What we need to see now from Queensland — as we saw in Victoria when that state produced its own fluffy ICT strategy — is a concrete implementation plan to match its ICT Strategy. The state needs to flesh out its principles and goals with actual action points, dates to match them, and benchmarks by which it will judge its progress. It needs to detail urgently how it will train its staff and set in place strict governance controls to ensure it doesn’t suffer another repeat performance with a payroll upgrade like Queensland Health. It needs to actually go ahead with that IT dashboard it’s contemplating and make sure it has names and titles included, so that there are people accountable when things start going off the tracks with its major IT projects. It needs to issue a series of internal commandments through its Director-General’s Council that will ensure that each departmental CIO immediately changes their procurement and project management approaches.
I’m really not exaggerating when I say that the scale of the issue facing Queensland right now is really quite frightening. Its most immediate problem is that it has a number of high-risk IT systems which are slowly dying and which have the potential to take down key areas of service delivery with them. This alone would be a massive issue, given the state’s demonstrated abysmal ability to upgrade and replace key IT systems.
But it’s also true that virtually every other area of Queensland’s ICT systems and processes are also right on the brink of disaster. It doesn’t have much in the way of centralised ICT procurement, so it’s constantly burning money it shouldn’t be when it buys basic things such as desktop PCs and telecommunications. Most of its underlying infrastructure is out of date and needs replacing; but it’s not clear that Queensland can afford to replace it. And when you get beyond the urgent IT systems which need to be replaced right now, there are also clusters of almost-urgent systems which are also reaching end of life. There’s also that pesky issue that its out of date IT systems are riddled with security issues, including the fact that some of its departments are hosting botnets.
Walker will be hoping that the radical measures represented by the IT dashboard and the ‘cloud-first’ policy will have the effect of short-circuiting some of these problems, and I have no doubt that they will be somewhat successful. But even getting these initiatives in place will require substantial years of effort and pushing by the Minister and his staff inside the Government. Deeper change will take a lot longer; the issue is that, as the ICT Audit highlighted, time really is an issue right now.

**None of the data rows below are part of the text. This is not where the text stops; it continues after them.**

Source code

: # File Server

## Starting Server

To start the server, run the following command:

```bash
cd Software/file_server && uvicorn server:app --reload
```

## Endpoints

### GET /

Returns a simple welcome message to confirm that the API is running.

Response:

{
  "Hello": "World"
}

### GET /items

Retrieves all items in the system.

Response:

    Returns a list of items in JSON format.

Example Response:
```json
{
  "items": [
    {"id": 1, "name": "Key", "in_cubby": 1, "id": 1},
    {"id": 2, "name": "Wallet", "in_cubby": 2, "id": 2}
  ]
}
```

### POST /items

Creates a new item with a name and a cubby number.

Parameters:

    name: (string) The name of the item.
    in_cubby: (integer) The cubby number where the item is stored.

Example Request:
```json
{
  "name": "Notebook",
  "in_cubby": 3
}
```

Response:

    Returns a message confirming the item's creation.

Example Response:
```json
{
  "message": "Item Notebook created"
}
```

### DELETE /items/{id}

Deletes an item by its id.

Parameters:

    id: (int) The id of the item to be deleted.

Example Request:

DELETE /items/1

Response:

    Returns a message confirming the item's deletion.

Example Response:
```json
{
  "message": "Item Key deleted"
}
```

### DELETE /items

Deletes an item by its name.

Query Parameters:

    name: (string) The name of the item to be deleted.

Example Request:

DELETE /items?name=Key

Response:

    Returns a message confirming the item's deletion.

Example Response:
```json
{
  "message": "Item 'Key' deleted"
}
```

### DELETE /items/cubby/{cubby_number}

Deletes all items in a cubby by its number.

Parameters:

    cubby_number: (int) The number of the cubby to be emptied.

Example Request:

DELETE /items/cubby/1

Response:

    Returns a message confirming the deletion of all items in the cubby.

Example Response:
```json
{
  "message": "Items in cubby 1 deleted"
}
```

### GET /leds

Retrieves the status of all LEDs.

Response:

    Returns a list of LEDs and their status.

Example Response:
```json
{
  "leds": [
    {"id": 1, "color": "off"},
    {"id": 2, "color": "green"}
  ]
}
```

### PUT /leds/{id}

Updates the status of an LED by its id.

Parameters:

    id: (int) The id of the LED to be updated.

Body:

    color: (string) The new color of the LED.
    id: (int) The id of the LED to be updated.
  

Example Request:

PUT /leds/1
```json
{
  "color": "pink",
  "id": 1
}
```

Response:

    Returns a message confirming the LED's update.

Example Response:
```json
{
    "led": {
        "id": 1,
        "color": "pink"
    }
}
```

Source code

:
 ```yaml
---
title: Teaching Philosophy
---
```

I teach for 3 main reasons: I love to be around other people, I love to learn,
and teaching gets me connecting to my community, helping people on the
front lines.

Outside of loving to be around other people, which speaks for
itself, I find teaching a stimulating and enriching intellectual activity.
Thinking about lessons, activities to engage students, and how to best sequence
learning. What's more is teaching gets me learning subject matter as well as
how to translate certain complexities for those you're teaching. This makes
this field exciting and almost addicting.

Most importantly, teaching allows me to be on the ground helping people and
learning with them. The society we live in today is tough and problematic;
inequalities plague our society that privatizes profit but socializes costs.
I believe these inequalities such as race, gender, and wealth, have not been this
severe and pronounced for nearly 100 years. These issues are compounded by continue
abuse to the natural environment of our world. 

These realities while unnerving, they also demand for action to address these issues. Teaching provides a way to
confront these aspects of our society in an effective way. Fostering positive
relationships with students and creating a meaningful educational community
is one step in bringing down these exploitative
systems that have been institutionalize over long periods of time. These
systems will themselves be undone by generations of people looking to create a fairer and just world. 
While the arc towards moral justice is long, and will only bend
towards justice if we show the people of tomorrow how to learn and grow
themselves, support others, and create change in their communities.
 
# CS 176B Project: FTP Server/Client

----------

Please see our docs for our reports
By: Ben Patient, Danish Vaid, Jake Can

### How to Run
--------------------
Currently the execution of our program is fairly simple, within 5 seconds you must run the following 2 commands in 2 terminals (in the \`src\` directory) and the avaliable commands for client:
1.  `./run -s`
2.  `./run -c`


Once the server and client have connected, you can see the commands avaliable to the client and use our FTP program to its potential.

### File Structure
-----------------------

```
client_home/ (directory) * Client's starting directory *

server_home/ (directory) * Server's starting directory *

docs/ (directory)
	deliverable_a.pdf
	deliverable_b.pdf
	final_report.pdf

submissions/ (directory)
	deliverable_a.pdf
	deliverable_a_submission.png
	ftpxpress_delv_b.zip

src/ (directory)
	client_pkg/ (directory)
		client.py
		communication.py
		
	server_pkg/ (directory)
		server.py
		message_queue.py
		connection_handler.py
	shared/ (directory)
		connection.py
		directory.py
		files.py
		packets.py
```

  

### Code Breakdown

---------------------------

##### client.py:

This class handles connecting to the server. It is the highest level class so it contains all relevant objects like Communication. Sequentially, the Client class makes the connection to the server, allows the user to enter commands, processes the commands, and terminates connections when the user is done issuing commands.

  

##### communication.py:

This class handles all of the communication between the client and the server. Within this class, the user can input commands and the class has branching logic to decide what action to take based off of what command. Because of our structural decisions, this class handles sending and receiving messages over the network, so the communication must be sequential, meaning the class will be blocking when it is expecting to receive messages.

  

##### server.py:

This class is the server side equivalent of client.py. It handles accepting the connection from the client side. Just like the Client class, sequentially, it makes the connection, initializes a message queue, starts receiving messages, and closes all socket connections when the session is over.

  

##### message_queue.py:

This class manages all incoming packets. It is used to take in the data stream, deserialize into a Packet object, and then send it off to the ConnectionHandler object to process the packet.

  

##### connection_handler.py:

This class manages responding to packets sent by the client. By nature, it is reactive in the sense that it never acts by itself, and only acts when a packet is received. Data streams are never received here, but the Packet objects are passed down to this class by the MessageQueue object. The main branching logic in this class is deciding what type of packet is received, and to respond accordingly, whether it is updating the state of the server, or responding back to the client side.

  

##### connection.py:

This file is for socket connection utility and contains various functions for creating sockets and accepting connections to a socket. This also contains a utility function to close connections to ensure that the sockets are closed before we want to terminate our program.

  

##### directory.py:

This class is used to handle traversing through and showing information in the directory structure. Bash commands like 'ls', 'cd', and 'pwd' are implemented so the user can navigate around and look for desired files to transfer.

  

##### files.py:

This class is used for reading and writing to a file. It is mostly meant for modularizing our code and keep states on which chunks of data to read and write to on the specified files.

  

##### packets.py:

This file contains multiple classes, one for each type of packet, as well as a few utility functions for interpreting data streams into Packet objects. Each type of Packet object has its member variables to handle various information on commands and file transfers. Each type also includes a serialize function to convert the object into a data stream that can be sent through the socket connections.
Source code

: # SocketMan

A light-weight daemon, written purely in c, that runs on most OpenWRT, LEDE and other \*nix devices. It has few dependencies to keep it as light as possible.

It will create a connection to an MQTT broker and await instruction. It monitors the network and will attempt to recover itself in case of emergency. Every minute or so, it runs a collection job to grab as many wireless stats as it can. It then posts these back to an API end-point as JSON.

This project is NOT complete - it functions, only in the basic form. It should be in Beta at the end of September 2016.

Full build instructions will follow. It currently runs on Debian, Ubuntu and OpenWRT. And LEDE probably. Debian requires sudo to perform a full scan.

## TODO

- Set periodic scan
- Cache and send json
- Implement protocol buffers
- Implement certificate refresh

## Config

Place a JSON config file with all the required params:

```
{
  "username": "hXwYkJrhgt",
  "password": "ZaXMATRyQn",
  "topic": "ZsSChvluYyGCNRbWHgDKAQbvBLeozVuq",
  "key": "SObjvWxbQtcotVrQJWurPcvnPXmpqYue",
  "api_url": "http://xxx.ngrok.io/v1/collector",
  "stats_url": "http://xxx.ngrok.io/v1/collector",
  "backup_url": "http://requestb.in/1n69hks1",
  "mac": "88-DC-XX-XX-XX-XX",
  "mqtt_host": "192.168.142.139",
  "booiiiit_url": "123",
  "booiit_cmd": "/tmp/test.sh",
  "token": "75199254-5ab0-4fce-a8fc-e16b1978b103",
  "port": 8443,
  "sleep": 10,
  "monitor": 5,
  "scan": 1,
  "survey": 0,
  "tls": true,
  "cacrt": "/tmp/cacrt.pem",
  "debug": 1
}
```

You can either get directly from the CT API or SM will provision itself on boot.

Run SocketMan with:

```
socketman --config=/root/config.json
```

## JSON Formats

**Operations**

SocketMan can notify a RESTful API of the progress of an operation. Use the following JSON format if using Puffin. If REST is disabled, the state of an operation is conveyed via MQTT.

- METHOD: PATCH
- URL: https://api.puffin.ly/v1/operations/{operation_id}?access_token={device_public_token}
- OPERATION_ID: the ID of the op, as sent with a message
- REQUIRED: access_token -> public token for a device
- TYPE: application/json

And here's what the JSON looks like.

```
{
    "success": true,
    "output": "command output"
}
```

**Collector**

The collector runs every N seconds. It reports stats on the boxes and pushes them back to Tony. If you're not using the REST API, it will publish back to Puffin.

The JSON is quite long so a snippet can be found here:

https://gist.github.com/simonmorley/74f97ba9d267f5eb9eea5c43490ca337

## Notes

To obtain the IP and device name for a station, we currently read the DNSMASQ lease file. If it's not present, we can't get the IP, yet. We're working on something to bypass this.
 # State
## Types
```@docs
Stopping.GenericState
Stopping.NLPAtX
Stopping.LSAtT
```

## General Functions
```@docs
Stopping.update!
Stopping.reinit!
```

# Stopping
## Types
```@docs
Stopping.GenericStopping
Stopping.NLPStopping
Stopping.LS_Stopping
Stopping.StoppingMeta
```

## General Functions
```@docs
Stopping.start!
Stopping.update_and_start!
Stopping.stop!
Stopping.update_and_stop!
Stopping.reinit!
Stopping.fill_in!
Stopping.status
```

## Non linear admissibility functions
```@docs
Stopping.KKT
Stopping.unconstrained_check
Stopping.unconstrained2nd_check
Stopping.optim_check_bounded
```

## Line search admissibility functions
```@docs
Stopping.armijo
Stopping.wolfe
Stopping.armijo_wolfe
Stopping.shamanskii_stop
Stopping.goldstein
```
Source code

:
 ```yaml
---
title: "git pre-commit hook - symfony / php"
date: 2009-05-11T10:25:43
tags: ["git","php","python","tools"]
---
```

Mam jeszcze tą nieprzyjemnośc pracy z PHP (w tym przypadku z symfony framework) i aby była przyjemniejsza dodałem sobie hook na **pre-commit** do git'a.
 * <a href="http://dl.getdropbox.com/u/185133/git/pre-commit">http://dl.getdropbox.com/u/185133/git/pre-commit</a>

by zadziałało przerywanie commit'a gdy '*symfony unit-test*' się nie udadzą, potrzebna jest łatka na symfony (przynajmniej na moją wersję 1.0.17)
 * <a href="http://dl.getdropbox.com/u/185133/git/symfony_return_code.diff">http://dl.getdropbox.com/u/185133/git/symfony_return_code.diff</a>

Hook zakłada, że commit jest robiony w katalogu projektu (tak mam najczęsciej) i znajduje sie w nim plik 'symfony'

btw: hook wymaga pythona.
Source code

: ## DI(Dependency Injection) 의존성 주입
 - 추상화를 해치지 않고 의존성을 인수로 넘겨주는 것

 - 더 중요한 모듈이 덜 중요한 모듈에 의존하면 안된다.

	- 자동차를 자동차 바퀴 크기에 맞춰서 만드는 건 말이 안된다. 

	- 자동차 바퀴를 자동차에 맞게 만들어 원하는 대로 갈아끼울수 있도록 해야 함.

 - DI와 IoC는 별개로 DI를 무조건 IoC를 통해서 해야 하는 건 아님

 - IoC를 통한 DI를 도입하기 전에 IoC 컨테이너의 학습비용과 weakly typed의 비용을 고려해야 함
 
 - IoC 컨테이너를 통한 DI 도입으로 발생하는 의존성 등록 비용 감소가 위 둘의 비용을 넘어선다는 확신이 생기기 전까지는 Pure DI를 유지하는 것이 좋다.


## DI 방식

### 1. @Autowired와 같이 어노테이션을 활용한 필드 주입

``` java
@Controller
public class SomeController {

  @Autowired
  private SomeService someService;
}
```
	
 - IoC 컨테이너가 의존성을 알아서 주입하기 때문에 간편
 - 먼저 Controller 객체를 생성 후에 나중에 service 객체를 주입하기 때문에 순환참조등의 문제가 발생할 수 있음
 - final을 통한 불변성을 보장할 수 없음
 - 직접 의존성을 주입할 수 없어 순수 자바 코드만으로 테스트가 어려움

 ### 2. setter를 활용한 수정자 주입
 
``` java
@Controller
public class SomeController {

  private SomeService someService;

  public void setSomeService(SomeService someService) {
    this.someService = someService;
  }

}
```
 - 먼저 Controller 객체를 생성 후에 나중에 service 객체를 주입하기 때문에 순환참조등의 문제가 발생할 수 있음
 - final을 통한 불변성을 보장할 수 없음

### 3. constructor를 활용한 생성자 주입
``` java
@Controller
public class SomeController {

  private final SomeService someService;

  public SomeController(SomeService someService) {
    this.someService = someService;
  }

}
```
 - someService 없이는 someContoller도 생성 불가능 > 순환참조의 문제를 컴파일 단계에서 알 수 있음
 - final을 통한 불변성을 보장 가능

I would say that what is happening in Queensland right now is akin to emergency triage. The state is going to have to take a ruthless approach to what problems it can fix — mercilessly chopping gangrenous limbs off without painkiller and focusing on those patients which it can save. If it doesn’t take this emergency approach, then it will lose what momentum for change that it has. We’ve seen that Walker has the gumption to follow this approach; the implementation of the IT dashboard (every CIO’s worst nightmare) and the cloud-first approach (previously thought anathema within the public sector) is evidence of this, as is the ruthless demotion of two-time whole of government CIO Peter Grant. Let’s hope the Minister and those advising him can continue to push hard in this manner. Because I suspect that it will most of their efforts merely to stop things getting worse; let alone trying to improve the situation.